Monday, December 1, 2008

Reprint This! Sugar and Spike



Reprint This! is a periodic feature where I talk about some out-of-print comic book gems that are not available in collected form for readers to enjoy. This is hoping to let rights owners know that, yes, readers are out here, and we'd like to buy the things we can't get at this time!

Despite such an enormous variety of books available these days, and genuine efforts to present the material in reasonably-priced, archival volumes, there are still countless fabulous series from the US, Britain and Japan which are overdue for new editions.
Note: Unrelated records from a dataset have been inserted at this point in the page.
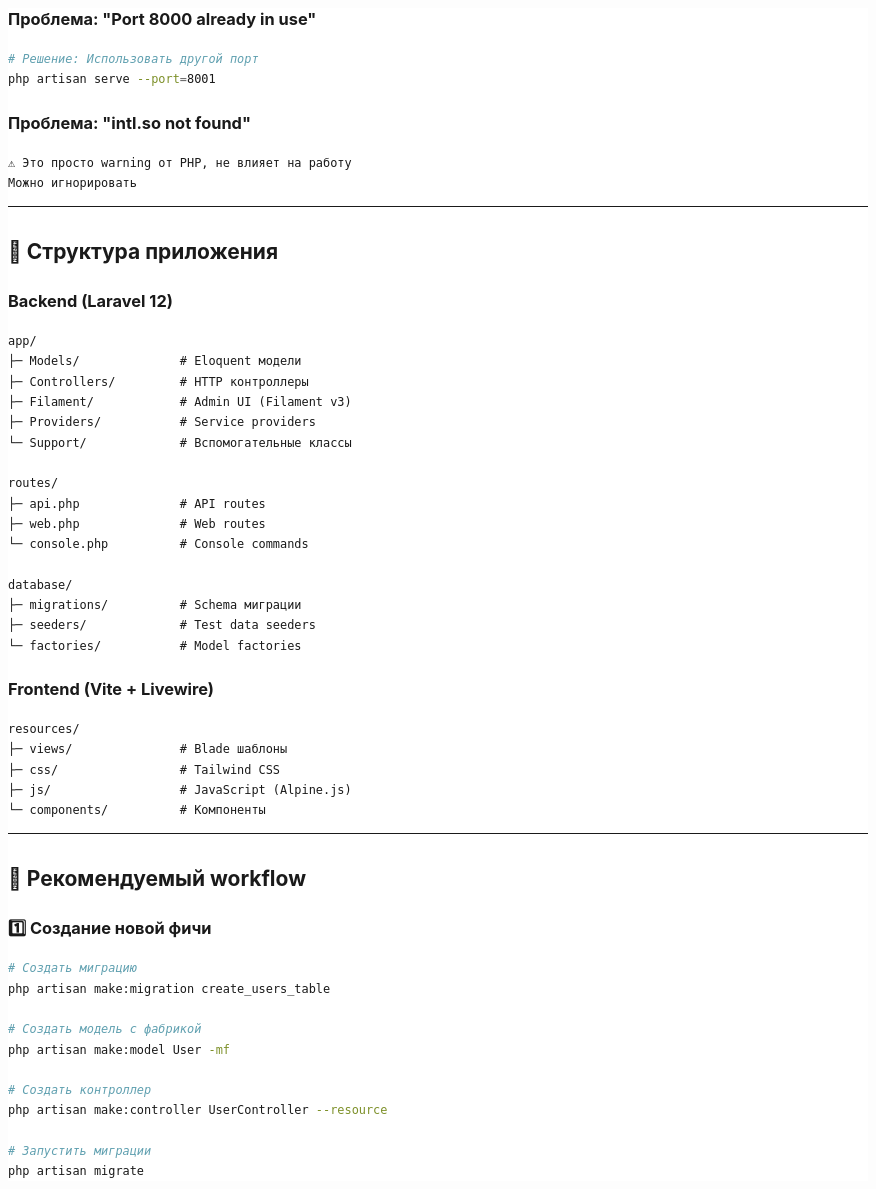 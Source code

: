 ### Проблема: "Port 8000 already in use"
```bash
# Решение: Использовать другой порт
php artisan serve --port=8001
```

### Проблема: "intl.so not found"
```
⚠️ Это просто warning от PHP, не влияет на работу
Можно игнорировать
```

---

## 📱 Структура приложения

### Backend (Laravel 12)
```
app/
├─ Models/              # Eloquent модели
├─ Controllers/         # HTTP контроллеры
├─ Filament/            # Admin UI (Filament v3)
├─ Providers/           # Service providers
└─ Support/             # Вспомогательные классы

routes/
├─ api.php              # API routes
├─ web.php              # Web routes
└─ console.php          # Console commands

database/
├─ migrations/          # Schema миграции
├─ seeders/             # Test data seeders
└─ factories/           # Model factories
```

### Frontend (Vite + Livewire)
```
resources/
├─ views/               # Blade шаблоны
├─ css/                 # Tailwind CSS
├─ js/                  # JavaScript (Alpine.js)
└─ components/          # Компоненты
```

---

## 🚀 Рекомендуемый workflow

### 1️⃣ Создание новой фичи
```bash
# Создать миграцию
php artisan make:migration create_users_table

# Создать модель с фабрикой
php artisan make:model User -mf

# Создать контроллер
php artisan make:controller UserController --resource

# Запустить миграции
php artisan migrate
```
I've selected several titles which should be on bookshelves, but at this time are not.

One missing gem is SUGAR AND SPIKE by Sheldon Mayer, the longtime DC Comics editor who worked on everything from their superhero to comedy titles back in the 1940s and 1950s, and who would later co-create the wonderful adventure series Black Orchid. In the days when an American comic book company couldn't be successful without a very broad range of titles for all interests, Sugar & Spike was a huge hit, and one that Mayer closely guarded. The series ran for more than thirty years, and he was the sole writer and artist of every story.



Sugar and Spike were a pair of babies who toddled around trying to make some sense of the incredibly bizarre world of grown-ups. They communicated in their own "baby talk" language with all infants, whether human or animal, and had oddball little adventures interacting with things they couldn't quite explain. One of the hallmarks of the series, outside of the silly slapstick that drove the funny plots, was the strange wordplay. None of the babies, for example, knew the word "door," but they knew it was a thing that would swing, and so doors would be referred to as "swingy things."
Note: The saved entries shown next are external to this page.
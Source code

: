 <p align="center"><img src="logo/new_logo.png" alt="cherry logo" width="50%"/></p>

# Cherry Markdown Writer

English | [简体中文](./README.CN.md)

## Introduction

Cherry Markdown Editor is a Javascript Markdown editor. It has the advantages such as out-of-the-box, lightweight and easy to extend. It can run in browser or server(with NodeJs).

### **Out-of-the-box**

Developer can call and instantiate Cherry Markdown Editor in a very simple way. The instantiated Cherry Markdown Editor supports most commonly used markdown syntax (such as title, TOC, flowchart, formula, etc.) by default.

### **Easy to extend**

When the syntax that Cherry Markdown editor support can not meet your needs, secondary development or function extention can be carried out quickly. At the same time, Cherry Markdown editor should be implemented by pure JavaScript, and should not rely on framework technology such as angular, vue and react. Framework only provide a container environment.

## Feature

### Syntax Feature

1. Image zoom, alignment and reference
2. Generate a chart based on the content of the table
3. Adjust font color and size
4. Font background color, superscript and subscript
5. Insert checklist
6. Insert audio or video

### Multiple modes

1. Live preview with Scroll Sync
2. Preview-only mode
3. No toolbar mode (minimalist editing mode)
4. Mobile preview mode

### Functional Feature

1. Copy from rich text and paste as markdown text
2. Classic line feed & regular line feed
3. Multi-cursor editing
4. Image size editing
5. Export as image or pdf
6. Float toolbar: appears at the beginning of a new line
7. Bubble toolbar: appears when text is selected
A tremendously popular strip in its day, DC was glad to indulge its creator's wishes and so Sugar and Spike was, unlike most kid-friendly trademarks, not merchandised very much, and no other artists ever worked on it. There was, briefly, an TV cartoon; it was a low-budget, limited-to-no animation offering which appeared as part of a program called Video Comics on Nickelodeon when I was in elementary school. (LJ's dramaqueer might remember it, even if nobody else saw it.)



Apparently, Sheldon Mayer suffered from cataracts which made it increasingly impossible for him to draw the strip. With sales of this kind of material sagging in the early 70s anyway, DC shelved the book. After Mayer recovered from surgery, he resumed drawing it, but few of these were published in the US, but instead they showed up in various South American and European countries where the series was still quite popular. There are apparently about fifteen years' worth of Sugar and Spike which few readers in the States have seen. In the early 1980s, some of these were used in a few issues of the digest-sized anthology Best of DC, sometimes in the company of Mayer's teen-comedy Binky (an Archie knockoff) or Arnold Drake's Stanley and His Monster, other fun sixties strips whose time, DC felt, had mostly passed.
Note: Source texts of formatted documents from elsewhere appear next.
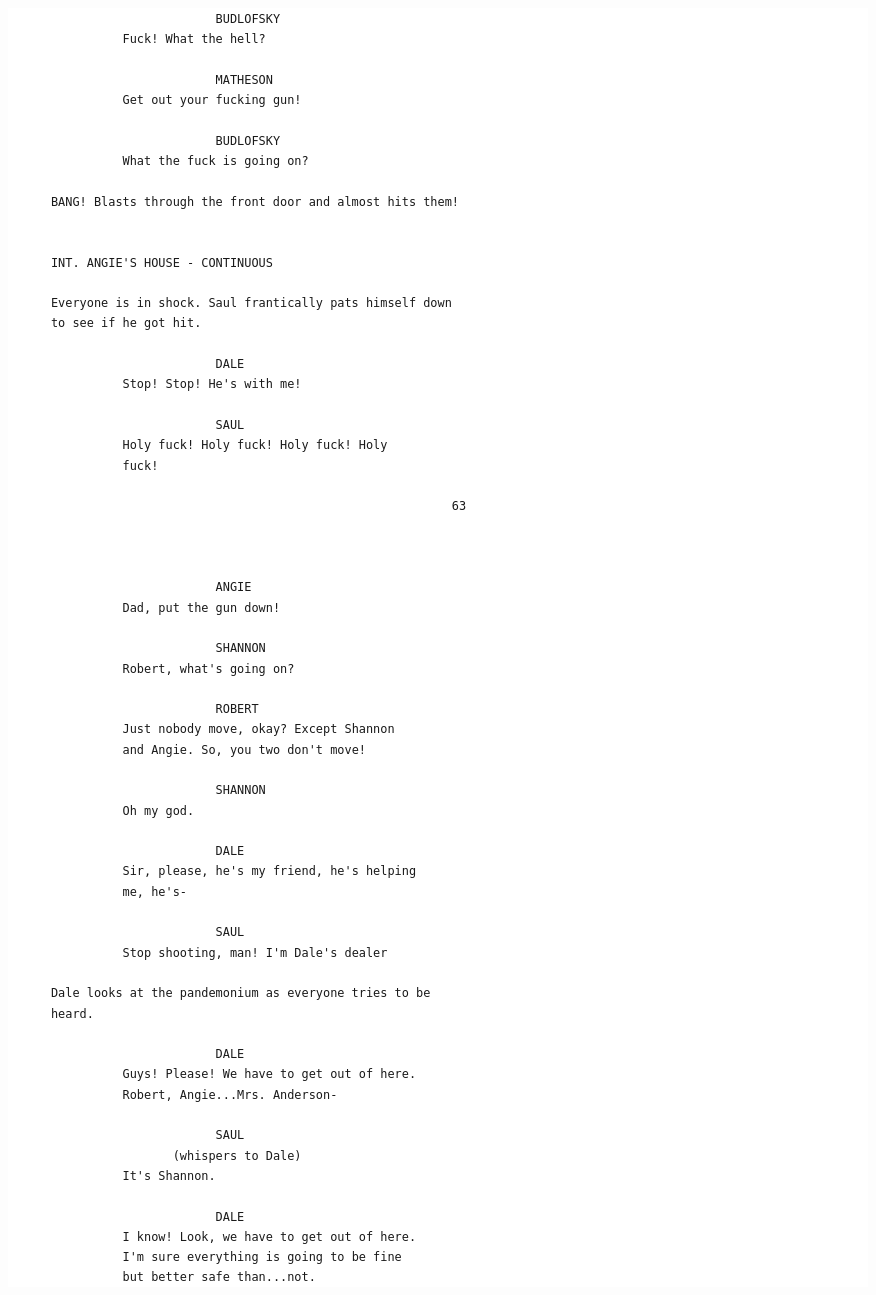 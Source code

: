                                  BUDLOFSKY                             
                    Fuck! What the hell?                               
          
                                 MATHESON                              
                    Get out your fucking gun!                          
          
                                 BUDLOFSKY                             
                    What the fuck is going on?                         
          
          BANG! Blasts through the front door and almost hits them!    
          
          
          INT. ANGIE'S HOUSE - CONTINUOUS                              
          
          Everyone is in shock. Saul frantically pats himself down     
          to see if he got hit.                                        
          
                                 DALE                                  
                    Stop! Stop! He's with me!                          
          
                                 SAUL                                  
                    Holy fuck! Holy fuck! Holy fuck! Holy              
                    fuck!                                              
          
                                                                  63
          
          
          
                                 ANGIE                                  
                    Dad, put the gun down!                              
          
                                 SHANNON                                
                    Robert, what's going on?                            
          
                                 ROBERT                                 
                    Just nobody move, okay? Except Shannon              
                    and Angie. So, you two don't move!                  
          
                                 SHANNON                                
                    Oh my god.                                          
          
                                 DALE                                   
                    Sir, please, he's my friend, he's helping           
                    me, he's-                                           
          
                                 SAUL                                   
                    Stop shooting, man! I'm Dale's dealer               
          
          Dale looks at the pandemonium as everyone tries to be         
          heard.                                                        
          
                                 DALE                                   
                    Guys! Please! We have to get out of here.           
                    Robert, Angie...Mrs. Anderson-                      
          
                                 SAUL                                   
                           (whispers to Dale)                           
                    It's Shannon.                                       
          
                                 DALE                                   
                    I know! Look, we have to get out of here.           
                    I'm sure everything is going to be fine             
                    but better safe than...not.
I have absolutely no idea how much Sugar and Spike material is out there. The few websites that are out there (such as this one) aren't much help in tracing the international editions of the comic. But good heavens, DC, if ever a book was made for your Showcase Presents line, it's got to be this one. Considering that many of the later editions of its 98-issue American run leaned heavily on reprints, they could probably compile everything in just three of those 500-page books before even starting on all the material first published overseas.

DC's made a pretty good case for using the Showcase line to spotlight all the genres other than superheroes that they used to do well, with good representation from the war and horror lines, and one or two Westerns. But they haven't even started touching the really fun comedy stuff from the 1950s and 1960s. This is long overdue, and Sugar & Spike should spearhead it. It will go over well with amateur historians, with kids who will just eat this stuff up, and with anybody who will get a kick of some really solid cartooning. So how about it, DC?

(Originally posted December 01, 2008, 12:32 at hipsterdad's livejournal.)